A majority of today’s teenagers own a tablet, smart phone, and access lots of online resources for school and to connect to their friends. Regulating a teenager’s screen time may seem like a constant battle, and parents worry about the effect of technology on their teenager’s physical and mental health.

So what’s a parent supposed to do? Here are some tips to set a family guidelines for safe, positive use of technology.

The first step is to accept that technology is an important part of your teenager’s world. Try to avoid overly strict restrictive rules that give the message that technology is something that is to be feared. Instead, help your teenager develop healthy use of technology.

Talk about the many benefits of technology as well as the risks. Help them understand how important it is to respect others and protect personal information in ways that is appropriate for their age. These conversations help teenagers understand and talk about their concerns, and build their confidence to use technology in ways that increase their learning and help their relationships flourish.

Teenagers can find bedtime a struggle and studies show that using digital media at night can interfere with sleep and the quality of one’s sleep. This could be linked to overstimulation when then brain is trying to switch off. It may be beneficial to switch off the use of technology for at least half an hour before bedtime. Have open conversations about what type of websites are off-limits for your teenager.  Do some research in to the types of social content your child is interested in and filters that are effective in keeping access out of their range.
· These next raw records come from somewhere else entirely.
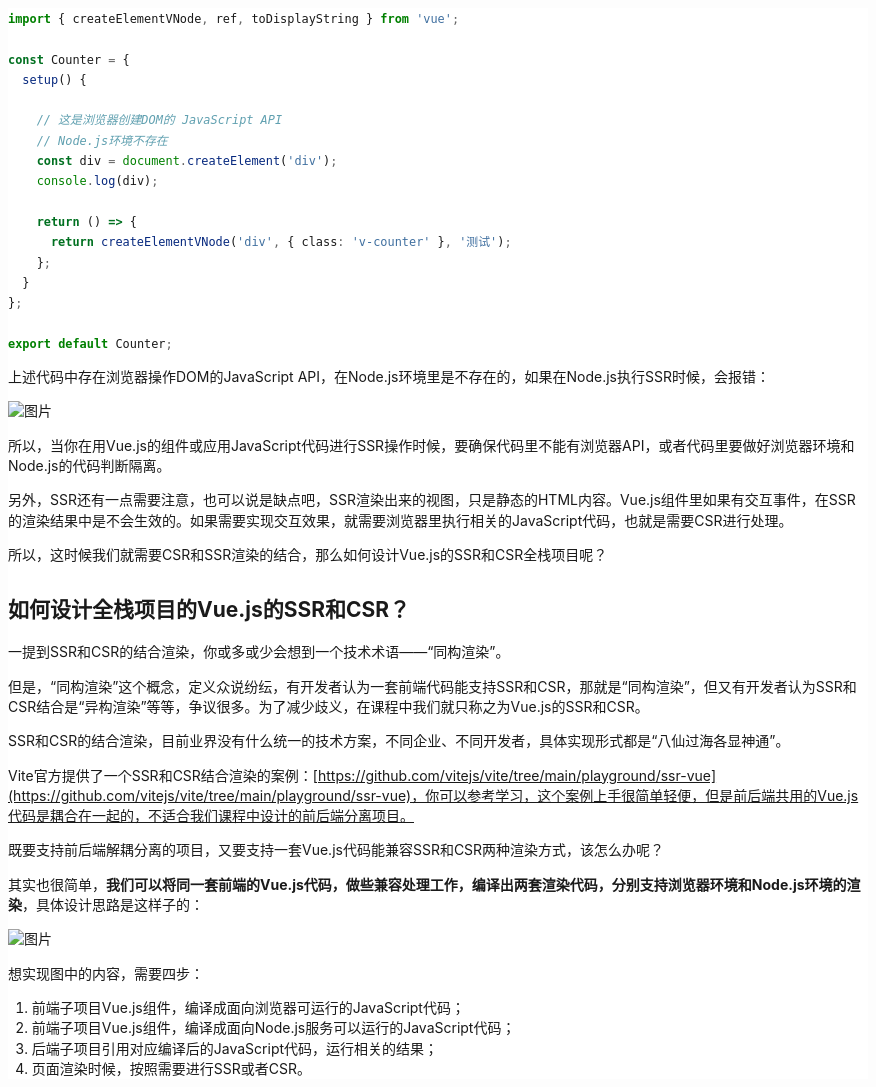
 ```typescript
import { createElementVNode, ref, toDisplayString } from 'vue';

const Counter = {
  setup() {
  
    // 这是浏览器创建DOM的 JavaScript API
    // Node.js环境不存在
    const div = document.createElement('div');
    console.log(div);

    return () => {
      return createElementVNode('div', { class: 'v-counter' }, '测试');
    };
  }
};

export default Counter;
```

上述代码中存在浏览器操作DOM的JavaScript API，在Node.js环境里是不存在的，如果在Node.js执行SSR时候，会报错：

![图片](https://static001.geekbang.org/resource/image/60/f0/603cff7a8387c409d0037445616182f0.png?wh=992x369)

所以，当你在用Vue.js的组件或应用JavaScript代码进行SSR操作时候，要确保代码里不能有浏览器API，或者代码里要做好浏览器环境和Node.js的代码判断隔离。

另外，SSR还有一点需要注意，也可以说是缺点吧，SSR渲染出来的视图，只是静态的HTML内容。Vue.js组件里如果有交互事件，在SSR的渲染结果中是不会生效的。如果需要实现交互效果，就需要浏览器里执行相关的JavaScript代码，也就是需要CSR进行处理。

所以，这时候我们就需要CSR和SSR渲染的结合，那么如何设计Vue.js的SSR和CSR全栈项目呢？

## 如何设计全栈项目的Vue.js的SSR和CSR？

一提到SSR和CSR的结合渲染，你或多或少会想到一个技术术语——“同构渲染”。

但是，“同构渲染”这个概念，定义众说纷纭，有开发者认为一套前端代码能支持SSR和CSR，那就是“同构渲染”，但又有开发者认为SSR和CSR结合是“异构渲染”等等，争议很多。为了减少歧义，在课程中我们就只称之为Vue.js的SSR和CSR。

SSR和CSR的结合渲染，目前业界没有什么统一的技术方案，不同企业、不同开发者，具体实现形式都是“八仙过海各显神通”。

Vite官方提供了一个SSR和CSR结合渲染的案例：[https://github.com/vitejs/vite/tree/main/playground/ssr-vue](https://github.com/vitejs/vite/tree/main/playground/ssr-vue)，你可以参考学习，这个案例上手很简单轻便，但是前后端共用的Vue.js代码是耦合在一起的，不适合我们课程中设计的前后端分离项目。

既要支持前后端解耦分离的项目，又要支持一套Vue.js代码能兼容SSR和CSR两种渲染方式，该怎么办呢？

其实也很简单，**我们可以将同一套前端的Vue.js代码，做些兼容处理工作，编译出两套渲染代码，分别支持浏览器环境和Node.js环境的渲染**，具体设计思路是这样子的：

![图片](https://static001.geekbang.org/resource/image/45/fb/45f1a279ff3bbd92be91f6df78d1dafb.jpg?wh=1920x1080)

想实现图中的内容，需要四步：

1. 前端子项目Vue.js组件，编译成面向浏览器可运行的JavaScript代码；
2. 前端子项目Vue.js组件，编译成面向Node.js服务可以运行的JavaScript代码；
3. 后端子项目引用对应编译后的JavaScript代码，运行相关的结果；
4. 页面渲染时候，按照需要进行SSR或者CSR。

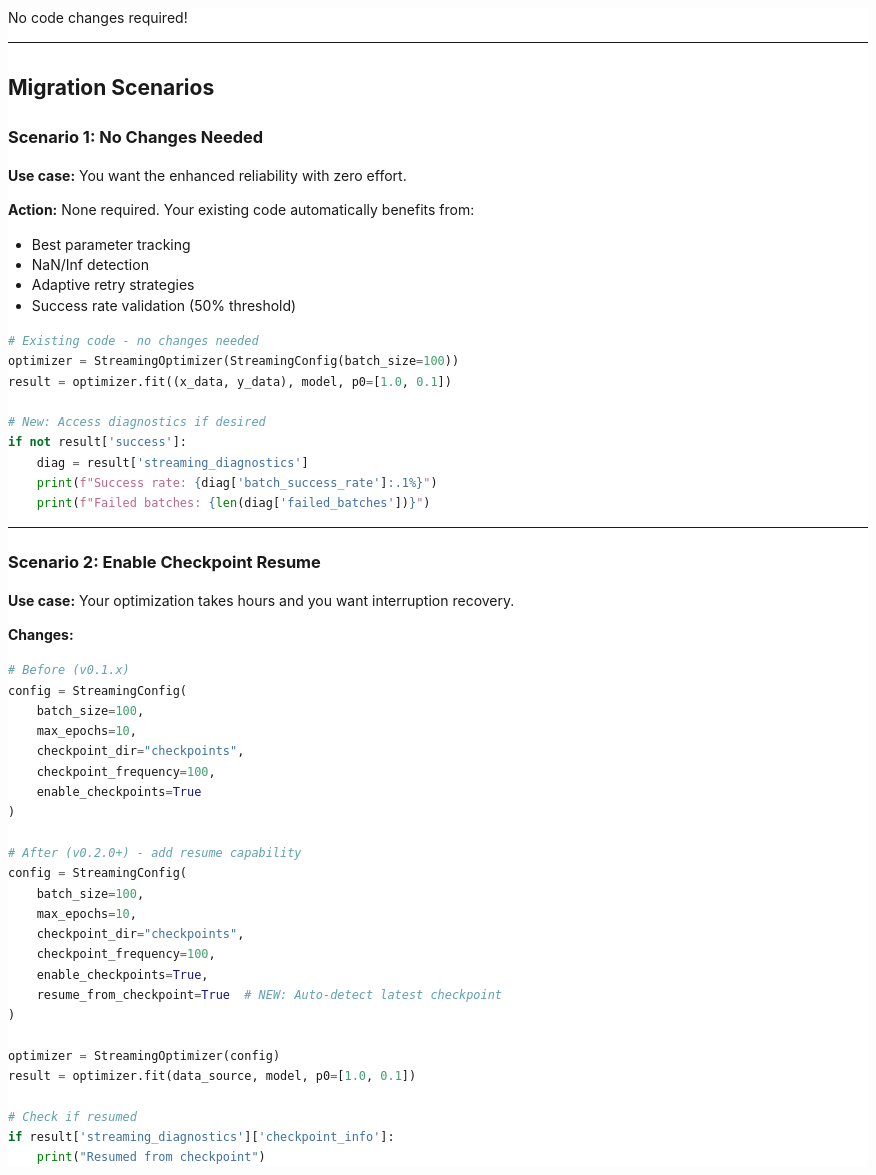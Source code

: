 No code changes required!

---

## Migration Scenarios

### Scenario 1: No Changes Needed

**Use case:** You want the enhanced reliability with zero effort.

**Action:** None required. Your existing code automatically benefits from:
- Best parameter tracking
- NaN/Inf detection
- Adaptive retry strategies
- Success rate validation (50% threshold)

```python
# Existing code - no changes needed
optimizer = StreamingOptimizer(StreamingConfig(batch_size=100))
result = optimizer.fit((x_data, y_data), model, p0=[1.0, 0.1])

# New: Access diagnostics if desired
if not result['success']:
    diag = result['streaming_diagnostics']
    print(f"Success rate: {diag['batch_success_rate']:.1%}")
    print(f"Failed batches: {len(diag['failed_batches'])}")
```

---

### Scenario 2: Enable Checkpoint Resume

**Use case:** Your optimization takes hours and you want interruption recovery.

**Changes:**

```python
# Before (v0.1.x)
config = StreamingConfig(
    batch_size=100,
    max_epochs=10,
    checkpoint_dir="checkpoints",
    checkpoint_frequency=100,
    enable_checkpoints=True
)

# After (v0.2.0+) - add resume capability
config = StreamingConfig(
    batch_size=100,
    max_epochs=10,
    checkpoint_dir="checkpoints",
    checkpoint_frequency=100,
    enable_checkpoints=True,
    resume_from_checkpoint=True  # NEW: Auto-detect latest checkpoint
)

optimizer = StreamingOptimizer(config)
result = optimizer.fit(data_source, model, p0=[1.0, 0.1])

# Check if resumed
if result['streaming_diagnostics']['checkpoint_info']:
    print("Resumed from checkpoint")
```
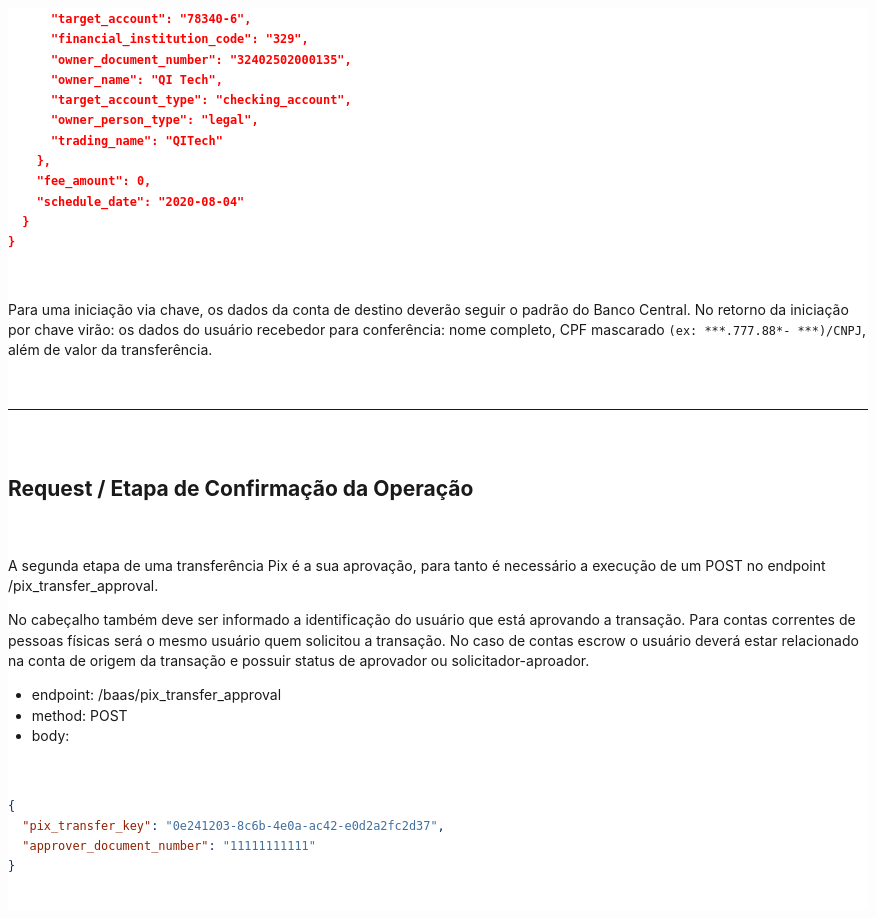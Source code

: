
 ```json
      "target_account": "78340-6",
      "financial_institution_code": "329",
      "owner_document_number": "32402502000135",
      "owner_name": "QI Tech",
      "target_account_type": "checking_account",
      "owner_person_type": "legal",
      "trading_name": "QITech"
    },
    "fee_amount": 0,
    "schedule_date": "2020-08-04"
  }
}
```

<br>

Para uma iniciação via chave, os dados da conta de destino deverão seguir o padrão do Banco Central.
No retorno da iniciação por chave virão: os dados do usuário recebedor para conferência: nome completo, 
CPF mascarado `(ex: ***.777.88*- ***)/CNPJ`, além de valor da transferência.

<br>

---

<br>

## Request / Etapa de Confirmação da Operação <a name=confirmacao-transacao></a>

<br>

A segunda etapa de uma transferência Pix é a sua aprovação, para tanto é necessário a execução de um POST no endpoint /pix_transfer_approval.

No cabeçalho também deve ser informado a identificação do usuário que está aprovando a transação. Para contas correntes de pessoas físicas será o mesmo usuário quem solicitou a transação. No caso de contas escrow o usuário deverá estar relacionado na conta de origem da transação e possuir status de aprovador ou solicitador-aproador.

- endpoint: /baas/pix_transfer_approval
- method: POST
- body:

<br>

```json
{
  "pix_transfer_key": "0e241203-8c6b-4e0a-ac42-e0d2a2fc2d37",
  "approver_document_number": "11111111111"
}
```
<br>
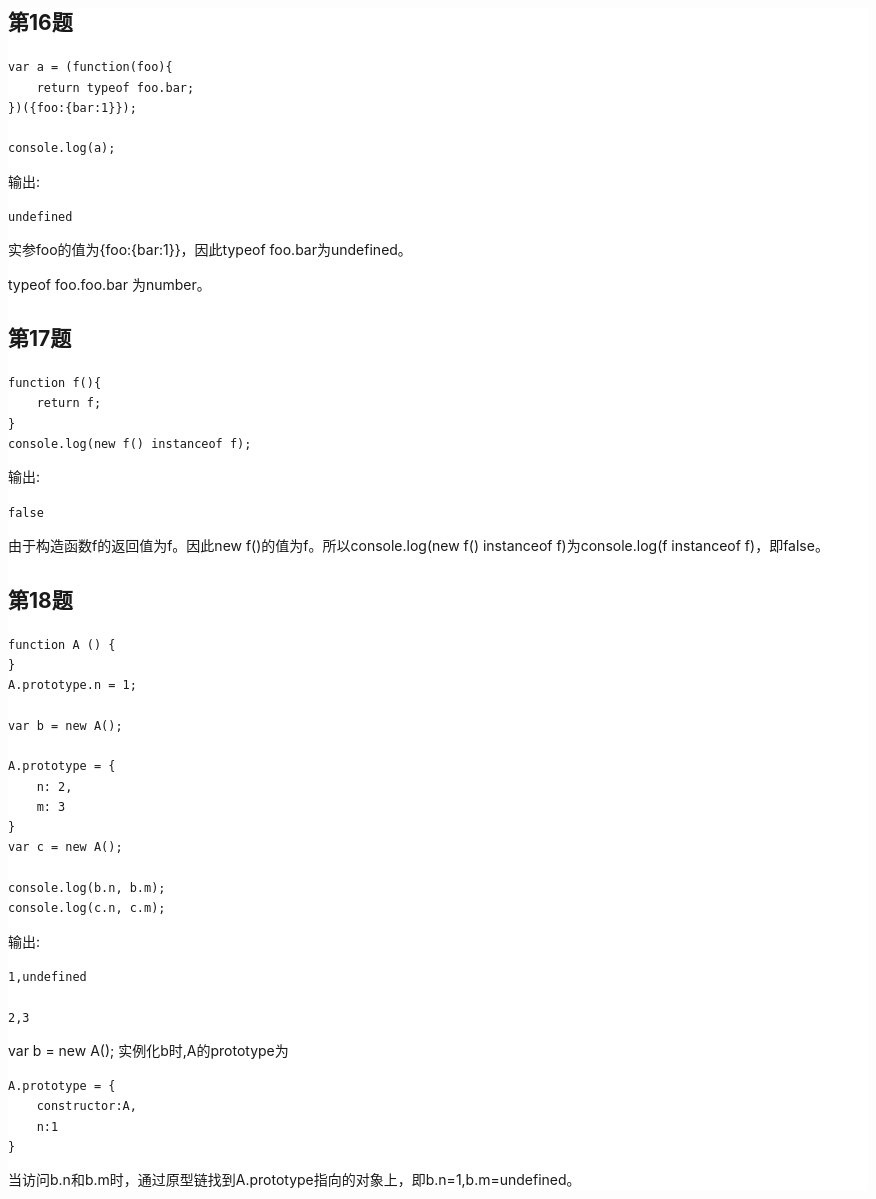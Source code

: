 ## 第16题
```
var a = (function(foo){
    return typeof foo.bar;
})({foo:{bar:1}});

console.log(a);
```
输出:
```
undefined
```
实参foo的值为{foo:{bar:1}}，因此typeof foo.bar为undefined。

typeof foo.foo.bar 为number。

## 第17题
```
function f(){
    return f;
}
console.log(new f() instanceof f);
```
输出:
```
false
```
由于构造函数f的返回值为f。因此new f()的值为f。所以console.log(new f() instanceof f)为console.log(f instanceof f)，即false。

## 第18题
```
function A () {
}
A.prototype.n = 1;

var b = new A();

A.prototype = {
    n: 2,
    m: 3
}
var c = new A();

console.log(b.n, b.m);
console.log(c.n, c.m);
```
输出:
```
1,undefined

2,3
```
var b = new A(); 实例化b时,A的prototype为
```
A.prototype = {
    constructor:A,
    n:1
}
```
当访问b.n和b.m时，通过原型链找到A.prototype指向的对象上，即b.n=1,b.m=undefined。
Discuss cyber bullying as lots of teenagers are aware of these issues, and may not know how to approach it. Cyber bullying is linked to anxiety and depression, and there is a low rate of teenagers seeking help for the emotional difficulties they face. They can often use technology to help express themselves, and to get support for their concerns. It is helpful to be aware of the importance of technology in their emotional world.

Help children to develop their real life relationships. Many teenagers find it difficult to connect with other teenagers, and spend more time online than making real friends. Help your teenager understand that their brain and body is developing and changing rapidly, which leads to lots of different emotions and feelings. It’s OK to be confused and ask for help. Adults don’t always get it right and parents can make mistakes just like they can. We can all try and understand each other and use technology in helpful ways to build connections and positive relationships.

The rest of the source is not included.